I’m pretty sure that I saw an ACT Government figure of between 20-30%. The majority of domestic water use is inside the house – washing machines, dishwashers, toilets, showers evaporative cooling systems etc. Stanhope refuses to consider simply pricing water accurately and letting the community decide – under his form of socialist utopia we’re apparently too stupid to be able to make our own choices.

Water restrictions are a great short term tool but they simply don’t work in the longer term.

imhotep 5:14 pm 07 Feb 10

It’s pretty well known that people will adjust their attitudes to suit their behaviour, rather than the other way around. I expect that people railing against water use for gardens aren’t gardeners, and vice-versa.

ACTEW’s reaction to low water levels certainly seems to focus largely on domestic garden usage.

But what percentage of our water use is taken up by domestic use on gardens? Does anyone know? Are domestic gardens the real problem, or are they simply an easy and obvious target?

The total amount of water supplied for residential use only declined by 12% in the period 2001-2008, while our gardens have turned to dust.

In my view, our dire water supply problem is not the fault of the people who have gardens, no matter how tempting that may be. It is the drought, combined with poor urban planning and procrastination by successive governments.

(SOE 2007-08)

SolarPowered 12:47 pm 07 Feb 10

CHW said “deciduous trees actually make their own mulch – but no one EVER uses it as such!”
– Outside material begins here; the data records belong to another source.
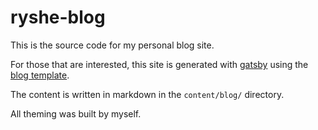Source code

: # ryshe-blog

This is the source code for my personal blog site.

For those that are interested, this site is generated with
[gatsby](https://www.gatsbyjs.org) using the
[blog template](https://github.com/gatsbyjs/gatsby-starter-blog).

The content is written in markdown in the `content/blog/` directory.

All theming was built by myself.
I gladly go round every year and pick up all of the fallen leaves I can get my hands on. Makes the best mulch ever. It keeps weeds away and moisture in. Unlike Euci mulch that we have paid for in the past.

I water my vegie garden every day over summer and don’t feel guilty about it. The rest of the garden gets a good soak about once a fortnight – if needed.

Just because I water my garden doesn’t mean I am selfish.

How about you write a post about long showers, or over-washing of clothes and cars. And throw some names around some more – that really makes your point quite intelligently.

astrojax 12:35 pm 07 Feb 10

Nationalise the idea, and start building pipelines from places up north (like we have with natural gas) that have heaps of water and no people. Creates jobs and improves the living standards of many.

sounds ok, in theory, but the practicality isn’t as simple, enormous energy (and so probably water use – how much water do coal fired power stations and nuclear stations use again?) required to make it flow those distances and in the building of the infrastructure so we don’t get 90% evaporation, etc…

and then there are the ecological consequences – witness the appalling state of the murray-darling basin with googleplex litres taken for decades for irrigation and the like with no heed for the consequences. result, dying rivers, stuffed ecologies and a disaster looming that may limit the whole country’s population to about six people. the areas up north whence you might source the water has critical ecosystem roles to play that we fcuk with at our own peril…

georgesgenitals 7:21 am 07 Feb 10

Maybe just charge for the water, and let people use as much as they want. Then use the money paid for the water to fund the additional water infrastructure we need going forward.

Nationalise the idea, and start building pipelines from places up north (like we have with natural gas) that have heaps of water and no people. Creates jobs and improves the living standards of many.

We all know water is a problem in Australia – time to start loking for solutions. I think it’s great that we’ve managed to reduce our use, but that’s hardly the whole answer.

Thumper 8:39 pm 06 Feb 10

That is, i agree. Get some other species in, even non native species…

Thumper 8:25 pm 06 Feb 10

here is a rdical thought – trees native to the conditions, that do not drop humumgous tree limbs randomly,

In my experience it’s generally natives, ie eucs, that drop large limbs on cars and houses. They have evolved to do so.

They don’t call them widow makers for nothing.